Cassini probe heads towards Saturn ‘grand finale’ 

Posted: April 22, 2017 by oldbrew in exploration, solar system dynamics

Credit: NASA/JPL

After 20 years of service its time is up, but due to its plutonium power source Cassini can’t be left to find its own final destination. Before its September demise it will weave through Saturn’s rings making yet more observations.

Cassini has used a gravitational slingshot around Saturn’s moon Titan to put it on a path towards destruction, reports BBC News.

Saturday’s flyby swept the probe into an orbit that takes it in between the planet’s rings and its atmosphere.

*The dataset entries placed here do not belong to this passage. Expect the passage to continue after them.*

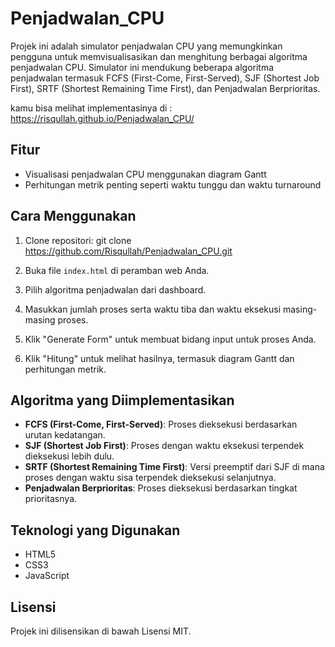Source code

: # Penjadwalan_CPU

Projek ini adalah simulator penjadwalan CPU yang memungkinkan pengguna untuk memvisualisasikan dan menghitung berbagai algoritma penjadwalan CPU. Simulator ini mendukung beberapa algoritma penjadwalan termasuk FCFS (First-Come, First-Served), SJF (Shortest Job First), SRTF (Shortest Remaining Time First), dan Penjadwalan Berprioritas.

kamu bisa melihat implementasinya di :
https://risqullah.github.io/Penjadwalan_CPU/

## Fitur

- Visualisasi penjadwalan CPU menggunakan diagram Gantt
- Perhitungan metrik penting seperti waktu tunggu dan waktu turnaround

## Cara Menggunakan

1. Clone repositori: git clone https://github.com/Risqullah/Penjadwalan_CPU.git

2. Buka file `index.html` di peramban web Anda.

3. Pilih algoritma penjadwalan dari dashboard.

4. Masukkan jumlah proses serta waktu tiba dan waktu eksekusi masing-masing proses.

5. Klik "Generate Form" untuk membuat bidang input untuk proses Anda.

6. Klik "Hitung" untuk melihat hasilnya, termasuk diagram Gantt dan perhitungan metrik.

## Algoritma yang Diimplementasikan

- **FCFS (First-Come, First-Served)**: Proses dieksekusi berdasarkan urutan kedatangan.
- **SJF (Shortest Job First)**: Proses dengan waktu eksekusi terpendek dieksekusi lebih dulu.
- **SRTF (Shortest Remaining Time First)**: Versi preemptif dari SJF di mana proses dengan waktu sisa terpendek dieksekusi selanjutnya.
- **Penjadwalan Berprioritas**: Proses dieksekusi berdasarkan tingkat prioritasnya.

## Teknologi yang Digunakan

- HTML5
- CSS3
- JavaScript

## Lisensi

Projek ini dilisensikan di bawah Lisensi MIT.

This gap-run gives the satellite the chance finally to work out the length of a day on Saturn, and to determine the age of its stunning rings. But the manoeuvre means also that it cannot escape a fiery plunge into Saturn’s clouds in September.

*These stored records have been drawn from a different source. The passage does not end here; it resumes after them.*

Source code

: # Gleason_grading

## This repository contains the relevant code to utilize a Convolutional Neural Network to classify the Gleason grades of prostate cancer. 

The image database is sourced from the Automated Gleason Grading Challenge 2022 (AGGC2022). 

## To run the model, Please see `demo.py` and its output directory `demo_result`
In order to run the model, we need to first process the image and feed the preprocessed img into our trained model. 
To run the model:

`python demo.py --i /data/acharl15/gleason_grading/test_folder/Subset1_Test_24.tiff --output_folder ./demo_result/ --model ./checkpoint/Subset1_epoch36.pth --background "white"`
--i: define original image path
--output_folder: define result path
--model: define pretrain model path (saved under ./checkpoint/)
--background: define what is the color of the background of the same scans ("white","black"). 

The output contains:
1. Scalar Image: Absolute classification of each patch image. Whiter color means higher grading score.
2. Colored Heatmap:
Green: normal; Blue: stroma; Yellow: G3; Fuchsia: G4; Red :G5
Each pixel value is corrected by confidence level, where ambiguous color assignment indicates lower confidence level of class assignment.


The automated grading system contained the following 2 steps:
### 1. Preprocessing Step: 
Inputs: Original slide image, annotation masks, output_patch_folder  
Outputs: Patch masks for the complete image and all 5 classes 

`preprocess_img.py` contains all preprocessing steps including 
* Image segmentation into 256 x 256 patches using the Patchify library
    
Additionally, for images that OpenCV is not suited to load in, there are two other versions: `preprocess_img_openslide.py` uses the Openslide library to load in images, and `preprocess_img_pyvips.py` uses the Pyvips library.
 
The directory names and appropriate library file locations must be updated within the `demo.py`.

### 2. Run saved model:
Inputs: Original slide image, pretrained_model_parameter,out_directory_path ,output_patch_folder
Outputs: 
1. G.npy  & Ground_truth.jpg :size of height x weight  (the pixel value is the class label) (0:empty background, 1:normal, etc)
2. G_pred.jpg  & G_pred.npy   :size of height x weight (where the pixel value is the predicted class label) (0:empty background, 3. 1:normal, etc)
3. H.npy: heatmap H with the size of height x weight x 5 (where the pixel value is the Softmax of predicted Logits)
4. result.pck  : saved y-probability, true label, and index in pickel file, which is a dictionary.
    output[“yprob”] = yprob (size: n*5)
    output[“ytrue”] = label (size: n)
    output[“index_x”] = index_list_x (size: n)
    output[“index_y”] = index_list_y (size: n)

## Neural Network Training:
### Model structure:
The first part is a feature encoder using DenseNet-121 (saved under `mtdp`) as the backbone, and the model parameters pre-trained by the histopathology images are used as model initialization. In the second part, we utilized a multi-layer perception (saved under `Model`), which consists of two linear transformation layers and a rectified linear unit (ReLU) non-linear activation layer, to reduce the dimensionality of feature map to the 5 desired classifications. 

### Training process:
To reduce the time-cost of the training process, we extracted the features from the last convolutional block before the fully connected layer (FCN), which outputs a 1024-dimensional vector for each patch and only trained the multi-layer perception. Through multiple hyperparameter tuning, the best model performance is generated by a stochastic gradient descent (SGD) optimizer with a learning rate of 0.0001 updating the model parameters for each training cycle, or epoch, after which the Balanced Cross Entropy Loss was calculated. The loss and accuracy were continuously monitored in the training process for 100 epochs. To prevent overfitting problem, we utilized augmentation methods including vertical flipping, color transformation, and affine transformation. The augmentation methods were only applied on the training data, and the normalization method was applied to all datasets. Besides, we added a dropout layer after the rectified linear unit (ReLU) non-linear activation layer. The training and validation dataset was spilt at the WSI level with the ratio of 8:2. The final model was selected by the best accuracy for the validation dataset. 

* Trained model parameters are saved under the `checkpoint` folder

The US space agency (Nasa) is calling an end to 12 years of exploration and discovery at Saturn because the probe’s propellant tanks are all but empty. Controllers cannot risk an unresponsive satellite one day crashing into – and contaminating – the gas giant’s potentially life-supporting moons, and so they have opted for a strategy that guarantees safe disposal.

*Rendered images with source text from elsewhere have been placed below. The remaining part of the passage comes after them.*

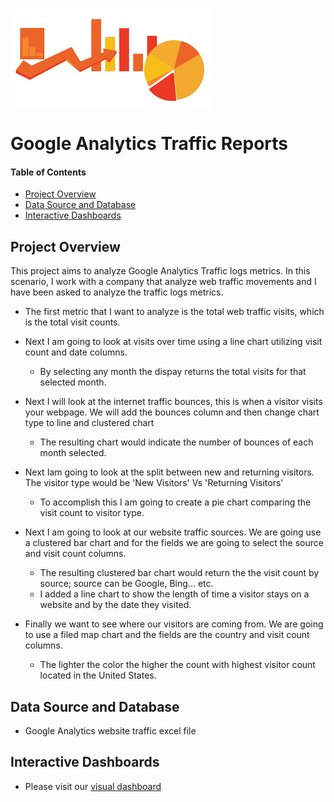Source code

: ![header_pic](images/WebAnalytics.png)

# Google Analytics Traffic Reports

#### Table of Contents  

* [Project Overview](#project-overview)
* [Data Source and Database](#Data-Source-and-Database)
* [Interactive Dashboards](#Interactive-Dashboards)

## Project Overview
This project aims to analyze Google Analytics Traffic logs metrics. In this scenario, I work with a company that analyze web traffic movements and I have
been asked to analyze the traffic logs metrics.

- The first metric that I want to analyze is the total web traffic visits, which is the total visit counts.
- Next I am going to look at visits over time using a line chart utilizing visit count and date columns.
	- By selecting any month the dispay returns the total visits for that selected month.
	
- Next I will look at the internet traffic bounces, this is when a visitor visits your webpage. We will add the bounces column and then change chart type to line and clustered chart	
	- The resulting chart would indicate the number of bounces of each month selected.
	
- Next Iam going to look at the split between new and returning visitors. The visitor type would be 'New Visitors' Vs 'Returning Visitors'
	- To accomplish this I am going to create a pie chart comparing the visit count to visitor type.
	
- Next I am going to look at our website traffic sources. We are going use a clustered bar chart and for the fields we are going to select the source and visit count columns.
	- The resulting clustered bar chart would return the the visit count by source; source can be Google, Bing... etc.
	- I added a line chart to show the length of time a visitor stays on a website and by the date they visited.
	
- Finally we want to see where our visitors are coming from. We are going to use a filed map chart and the fields are the country and visit count columns.
	- The lighter the color the higher the count with highest visitor count located in the United States.

## Data Source and Database
- Google Analytics website traffic excel file

## Interactive Dashboards
- Please visit our [visual dashboard](https://app.powerbi.com/groups/me/reports/ecee17ed-a02d-408f-9213-1d1d7538f119/ReportSection?noSignUpCheck=1&redirectedFromSignup=1&ScenarioId=signup)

“If Cassini runs out of fuel it would be uncontrolled and the possibility that it could crash-land on the moons of Titan and/or Enceladus are unacceptably high,” said Dr Earl Maize, Nasa’s Cassini programme manager. “We could put it into a very long orbit far from Saturn but the science return from that would be nowhere near as good as what we’re about to do,” he told BBC News.

Continued here.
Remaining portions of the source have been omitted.